Until recently I built my personal webpage with Nikola (see this post). However I decided to change that when moving to GitHub pages, in part because I thought Jekyll would be easier to use on GitHub, in part because after a Nikola upgrade the theme I was using broke and didn't know how to fix it. The problem is probably ignorance on my part more than anything else. I am no expert on web publishing and can't afford to become one, I just need to put up a decent website (and I hate CMSs).
However, reading Jekyll documentation scared me a bit, and a dear colleague pointed me to Hugo. I followed his suggestion, and I managed to set up a rather nice, if not perfect, website. Now that it's done, it seems I have a setup where I can easily enough create and update content in a bunch of plain text files (stored in GitHub), quickly create a site and publish it through GitHub pages. However, I'd lie if I said setting it up was a breeze. I am certainly no web expert, but I have been around computers for a while (my first encounter with them was through my father's TRS-80 Model I), and this is not my first time with a static web site generator. Yet I had a hard time at first.
So I decided to write this summary of my experience and what I gather about how Hugo works. It will serve mainly for my own reference, but it might also be useful to others, so I publish it here. When the Hugo docs failed me (which at first was very often), I found much help in this post from Sara Souiedan's blog, and in this one by J. P. Droege.
Understanding Hugo
My main problem with Hugo is documentation. Not the not lack of documentation: there is plenty of it. However, it seems designed to explain Hugo a detail at a time, and there is no "high-level" or big-picture summary of how Hugo works, and how a source directory structure is turned into a web site. There are also very detailed guides to install and work with a particular theme. In fact I started with one of those, which is fine if you plan to use the theme exactly as it comes. However, as soon as I wanted to tweak a minor detail, I stumbled due to lack of understanding of how Hugo interprets your source. What follows is what I eventually gathered, from the mentioned blog posts, the docs, and a lot of trial and error.
This is not intended as a guide to use Hugo to build a complete web site from scratch. I don't know enough to do that, and I am using a theme, which fills in the CSSs and other stuff needed to get a nice-looking site. I am just trying to get enough understanding of Hugo's workings to be able to do good use of a theme (note again that I'm not an expert and I could be wrong in what I say, and that I will be happy to stand corrected if someone with more knowledge cares to leave a comment).

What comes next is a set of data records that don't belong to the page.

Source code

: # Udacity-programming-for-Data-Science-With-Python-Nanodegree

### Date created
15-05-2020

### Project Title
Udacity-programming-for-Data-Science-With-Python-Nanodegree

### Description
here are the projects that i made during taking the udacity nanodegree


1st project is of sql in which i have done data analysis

After installing Hugo (I did so through my Linux distro package
manager), one creates a bare working tree (starting at, say,
./test/
) with the directory structure Hugo expects with
hugo new site test cd test
Essentially, Hugo will create a site in the public/
directory by
applying a series of transformations to the content of the content/
directory. These transformations involve various things I don't
understand completely, but basically Hugo reads your content from a
source tree starting at content/
, plus a set of templates (which you
write or get as part of a theme) and a set of data (defined in the
header of the source file themselves or in various configuration
files) and writes .html
files to pulibc/
. Additional files needed
for the site (like images and .css
) are copied as-is from the
static/
directory. The templates (though Hugo does not call them
that, but layouts or archetypes) and other stuff that formats your
content (and in principle does not change as often) are in
archetypes/
and layouts/
.
The site is created when you invoke hugo
on the root of your source
site. To draft and debug the site, you can call hugo serve
and your
site is served locally, and automatically updated upon any source tree
change (and very fast). This is a great feature.

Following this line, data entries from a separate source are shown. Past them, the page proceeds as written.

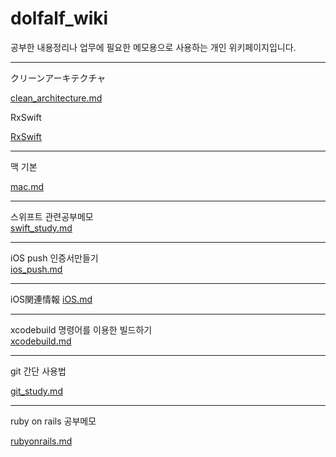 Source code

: # dolfalf_wiki

공부한 내용정리나 업무에 필요한 메모용으로 사용하는 개인 위키페이지입니다.

---
クリーンアーキテクチャ

[clean_architecture.md](https://github.com/dolfalf/dolfalf_wiki/blob/master/clean_architecture.md)

RxSwift

[RxSwift](https://github.com/dolfalf/dolfalf_wiki/blob/master/RxSwift.md)

---
맥 기본

[mac.md](https://github.com/dolfalf/dolfalf_wiki/blob/master/mac.md)

---
스위프트 관련공부메모  
[swift_study.md](https://github.com/dolfalf/dolfalf_wiki/blob/master/swift_study.md)

---
iOS push 인증서만들기  
[ios_push.md](https://github.com/dolfalf/dolfalf_wiki/blob/master/ios_push.md)

---
iOS関連情報
[iOS.md](https://github.com/dolfalf/dolfalf_wiki/blob/master/iOS.md)

---
xcodebuild 명령어를 이용한 빌드하기  
[xcodebuild.md](https://github.com/dolfalf/dolfalf_wiki/blob/master/xcodebuild.md)

---

git 간단 사용법

[git_study.md](https://github.com/dolfalf/dolfalf_wiki/blob/master/git_study.md)


---

ruby on rails 공부메모

[rubyonrails.md](https://github.com/dolfalf/dolfalf_wiki/blob/master/rubyonrails.md)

Source files are normally written in some markup language that makes
your life easy. Markdown (.md
) seems to be the standard for
Hugo. I'm a fan of Emacs and Orgmode, and luckily Hugo supports that
too, probably along with others I know nothing about (orgmode
users
may find better to use ox-hugo, which exports orgmode
to
Hugo-tailored Markdown, but I'm not doing this so far). These source
files typically start with a header ("front matter") that defines
variables (aka metadata) that help Hugo decide how to process the file
and supply information like date or title for the page. This header
basically consists in key, value pairs and is written in toml
,
yaml
, json
(like the configuration files). I don't really know
any of these, but I use toml
which is quite intuitive and easy to
pick up from the examples. In the case of .org
files, it is also
possible to use a syntax similar to org
properties.
In principle, every file in content/
becomes a page, but I do not
understand all the rules about the process. What I can say is that
content/_index.md
(or content/_index.org
, in all cases I've tried,
.org
files work just as well as .md
files, I will not mention this
equivalence again) produces your home, or landing, page. But for this
to happen, Hugo needs an appropriate template (or layout) file in
layouts/
. For the home page, the appropriate layout is
index.html
. You don't get a page if there is no layout. And,
probably because the home page is special, the index.html
turns out
to be processed even if there is no _index.md
.
I've succeeded in getting a home page using the following two files:
A content/_index.org
file:
#+Title: "My nice home page"
* I write in Emacs
And this is my nice =_index.org= file.
and a layouts/index.html
file:
<header> The page title is {{ .Title }} </header>
And more layout stuff...
{{ .Content }}
As you see, the layout file is written in a mixture of html
and
stuff between braces that calls in content (and executes functions).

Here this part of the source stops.